The goal of this assignment is to design a proper virtual memory system in OS161. The existing virtual memory system in OS161, called DUMBVM, is, umm, dumb! A process's size is limited by the number of TLB entries (i.e., 64 pages). In addition, while kmalloc() correctly manages sub-page allocations (i.e., memory requests for under 4KB), single and multiple-page requests are not properly returned to the system, meaning that address space pages are discarded after use, severely limiting the lifetime of your system.
In this assignment we will adapt OS/161 to take full advantage of the simulated hardware by implementing management of the MIPS software-managed Translation Lookaside Buffer (TLB). You will write the code to manage this TLB. You will also write the code to implement paging—the mechanism by which memory pages of an active process can be sent to disk when memory is needed, and restored to memory when required by the program. This permits many processes to share limited physical memory while providing each process with the abstraction of a very large virtual memory. Finally, you will correctly handle page reclamation, allowing your system to reclaim memory when processes exit and (in theory, at least) run forever.
Your Mission
Implement the code that services TLB faults.
Add paging to your operating system.
Discuss how you can tune your TLB and page replacement algorithms.
Add the sbrk() system call, so that the malloc() we give you works.
In this section we reiterate some salient details about virtual memory, paging and TLB that you might have missed during lectures. The content was adapted from the original published by Margo Seltzer.
Structure of the TLB entries:
In the System/161 machine, each TLB entry includes a 20-bit virtual page number and a 20-bit physical page number as well as the following five fields:
global: 1 bit; if set, ignore the pid bits in the TLB.
valid: 1 bit; set if the TLB entry contains a valid translation.
dirty: 1 bit; enables writing to the page referenced by the entry; if this bit is 0, the page is only accessible for reading.
nocache: 1 bit; unused in System/161. In a real processor, indicates that the hardware cache will be disabled when accessing this page.
pid: 6 bits; a process or address space ID that can be used to allow entries to remain in the TLB after a process switch.

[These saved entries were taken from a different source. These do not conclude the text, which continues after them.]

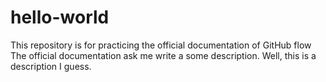 # hello-world
This repository is for practicing the official documentation of GitHub flow
The official documentation ask me write a some description. Well, this is a description I guess.
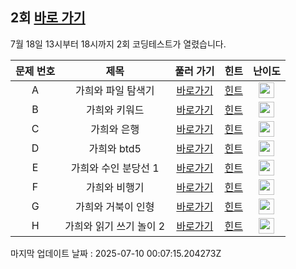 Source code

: ## 2회 [바로 가기](https://www.acmicpc.net/contest/view/658)
7월 18일 13시부터 18시까지 2회 코딩테스트가 열렸습니다.

|문제 번호|제목|풀러 가기|힌트|난이도|
|:------:|:-------------:|:-----:|:-----:|:-----:|
|A|가희와 파일 탐색기|[바로가기](https://www.acmicpc.net/problem/22232)|[힌트](https://github.com/cdog-gh/gh_coding_test/tree/main/2/1)| <img height="25px" width="25px" src="https://static.solved.ac/tier_small/8.svg"></img> |
|B|가희와 키워드|[바로가기](https://www.acmicpc.net/problem/22233)|[힌트](https://github.com/cdog-gh/gh_coding_test/tree/main/2/2)| <img height="25px" width="25px" src="https://static.solved.ac/tier_small/8.svg"></img> |
|C|가희와 은행|[바로가기](https://www.acmicpc.net/problem/22234)|[힌트](https://github.com/cdog-gh/gh_coding_test/tree/main/2/3)| <img height="25px" width="25px" src="https://static.solved.ac/tier_small/11.svg"></img> |
|D|가희와 btd5|[바로가기](https://www.acmicpc.net/problem/22238)|[힌트](https://github.com/cdog-gh/gh_coding_test/tree/main/2/4)| <img height="25px" width="25px" src="https://static.solved.ac/tier_small/12.svg"></img> |
|E|가희와 수인 분당선 1|[바로가기](https://www.acmicpc.net/problem/22235)|[힌트](https://github.com/cdog-gh/gh_coding_test/tree/main/2/5)| <img height="25px" width="25px" src="https://static.solved.ac/tier_small/14.svg"></img> |
|F|가희와 비행기|[바로가기](https://www.acmicpc.net/problem/22236)|[힌트](https://github.com/cdog-gh/gh_coding_test/tree/main/2/6)| <img height="25px" width="25px" src="https://static.solved.ac/tier_small/12.svg"></img> |
|G|가희와 거북이 인형|[바로가기](https://www.acmicpc.net/problem/22237)|[힌트](https://github.com/cdog-gh/gh_coding_test/tree/main/2/7)| <img height="25px" width="25px" src="https://static.solved.ac/tier_small/16.svg"></img> |
|H|가희와 읽기 쓰기 놀이 2|[바로가기](https://www.acmicpc.net/problem/22239)|[힌트](https://github.com/cdog-gh/gh_coding_test/tree/main/2/8)| <img height="25px" width="25px" src="https://static.solved.ac/tier_small/15.svg"></img> |

마지막 업데이트 날짜 : 2025-07-10 00:07:15.204273Z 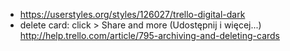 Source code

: - https://userstyles.org/styles/126027/trello-digital-dark
- delete card: click > Share and more (Udostępnij i więcej...) http://help.trello.com/article/795-archiving-and-deleting-cards
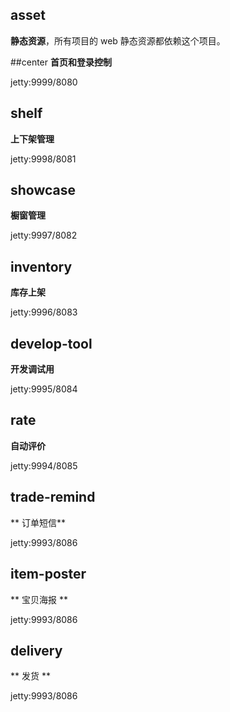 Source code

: ## asset
**静态资源**，所有项目的 web 静态资源都依赖这个项目。

##center
**首页和登录控制**

jetty:9999/8080

## shelf
**上下架管理**

jetty:9998/8081

## showcase
**橱窗管理**

jetty:9997/8082

## inventory
**库存上架**

jetty:9996/8083

## develop-tool
**开发调试用**

jetty:9995/8084

## rate
**自动评价**

jetty:9994/8085

## trade-remind
** 订单短信**

jetty:9993/8086

## item-poster
** 宝贝海报 **

jetty:9993/8086

## delivery
** 发货 **

jetty:9993/8086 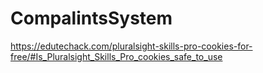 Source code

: # CompalintsSystem
 https://edutechack.com/pluralsight-skills-pro-cookies-for-free/#Is_Pluralsight_Skills_Pro_cookies_safe_to_use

All these bits/values are maintained by the operating system. When the valid bit is set, the TLB entry contains a valid translation. This implies that the virtual page is present in physical memory. ATLB miss occurs when no TLB entry can be found with a matching virtual page and address space ID (unless the global bit is set in which case the address space ID is ignored) with the valid bit set.
Paging
The operating system creates the illusion of unlimited memory by using physical memory as a cache of virtual pages. Paging relaxes the requirement that all the pages in a process's virtual address space must be in physical memory. Instead, we allow a process to have pages either on disk or in memory. When the process issues an access to a page that is on disk, a page fault occurs. The operating system must retrieve the page from disk and bring it into memory. Pages with valid TLB entries must always be in physical memory. This means two things:
If you evict a page from memory, you must invalidate the corresponding TLB entry, or to make sure that you never evict pages whose translations are present in any of the TLBs,
A reference to a page on disk will always generate a TLB fault.

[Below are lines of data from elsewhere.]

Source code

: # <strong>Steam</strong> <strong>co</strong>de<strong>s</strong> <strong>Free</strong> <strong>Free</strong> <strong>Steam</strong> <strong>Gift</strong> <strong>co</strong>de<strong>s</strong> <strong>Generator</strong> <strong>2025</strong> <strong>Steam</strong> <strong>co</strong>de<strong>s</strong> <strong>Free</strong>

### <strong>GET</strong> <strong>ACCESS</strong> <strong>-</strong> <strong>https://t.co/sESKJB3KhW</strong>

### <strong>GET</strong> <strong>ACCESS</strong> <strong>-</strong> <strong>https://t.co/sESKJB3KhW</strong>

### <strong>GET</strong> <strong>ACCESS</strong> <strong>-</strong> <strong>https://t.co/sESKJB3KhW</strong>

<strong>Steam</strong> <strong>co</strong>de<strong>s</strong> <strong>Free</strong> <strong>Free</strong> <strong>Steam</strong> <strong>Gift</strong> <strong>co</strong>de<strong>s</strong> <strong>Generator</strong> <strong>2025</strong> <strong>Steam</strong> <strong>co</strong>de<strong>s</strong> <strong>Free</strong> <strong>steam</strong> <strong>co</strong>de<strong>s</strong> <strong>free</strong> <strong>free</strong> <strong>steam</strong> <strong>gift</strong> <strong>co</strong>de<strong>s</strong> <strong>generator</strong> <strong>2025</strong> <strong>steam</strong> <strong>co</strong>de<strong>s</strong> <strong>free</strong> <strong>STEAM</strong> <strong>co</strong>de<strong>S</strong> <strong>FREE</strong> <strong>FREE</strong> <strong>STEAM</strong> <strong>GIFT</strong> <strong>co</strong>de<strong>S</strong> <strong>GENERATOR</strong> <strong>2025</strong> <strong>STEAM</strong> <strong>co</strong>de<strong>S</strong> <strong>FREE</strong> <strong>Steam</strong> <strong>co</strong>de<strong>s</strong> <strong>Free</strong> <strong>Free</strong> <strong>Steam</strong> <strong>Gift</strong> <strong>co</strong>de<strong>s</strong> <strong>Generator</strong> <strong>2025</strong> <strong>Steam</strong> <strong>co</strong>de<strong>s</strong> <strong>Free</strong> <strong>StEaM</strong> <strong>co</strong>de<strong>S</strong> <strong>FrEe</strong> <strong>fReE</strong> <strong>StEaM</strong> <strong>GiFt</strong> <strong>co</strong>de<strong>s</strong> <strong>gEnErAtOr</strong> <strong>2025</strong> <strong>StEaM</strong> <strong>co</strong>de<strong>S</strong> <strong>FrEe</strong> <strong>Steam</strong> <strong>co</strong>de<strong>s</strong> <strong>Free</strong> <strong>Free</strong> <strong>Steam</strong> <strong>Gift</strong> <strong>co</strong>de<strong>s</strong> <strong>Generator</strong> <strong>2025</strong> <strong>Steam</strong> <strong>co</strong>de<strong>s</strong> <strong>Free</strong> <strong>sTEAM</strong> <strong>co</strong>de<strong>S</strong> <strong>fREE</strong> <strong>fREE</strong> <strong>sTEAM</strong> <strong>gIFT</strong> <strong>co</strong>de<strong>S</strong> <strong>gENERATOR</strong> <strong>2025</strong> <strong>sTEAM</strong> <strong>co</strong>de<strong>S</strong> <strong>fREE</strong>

At the time of a TLB fault, the hardware generates a TLB exception, trapping to the operating system. The operating system then checks its own page table to locate the virtual page requested. If that page is currently in memory but wasn't mapped by the TLB, then all we need to do is update the TLB. However, the page might be on disk. If this is the case, the operating system must:
Allocate a place in physical memory to store the page;
Read the page from disk,
Update the page table entry with the new virtual-to-physical address translation;
Update the TLB to contain the new translation; and
Resume execution of the user program.
Notice that when the operating system selects a location in physical memory in which to place the new page, the space may already be occupied. In this case, the operating system must evict that other page from memory. If the page has been modified or does not currently have a copy on disk, then the old page must first be written to disk before the physical page can be reallocated. If the old page has not been modified and already has a copy on disk, then the write to disk can be avoided. The appropriate page table entry must be updated to reflect the fact that the page is no longer in memory.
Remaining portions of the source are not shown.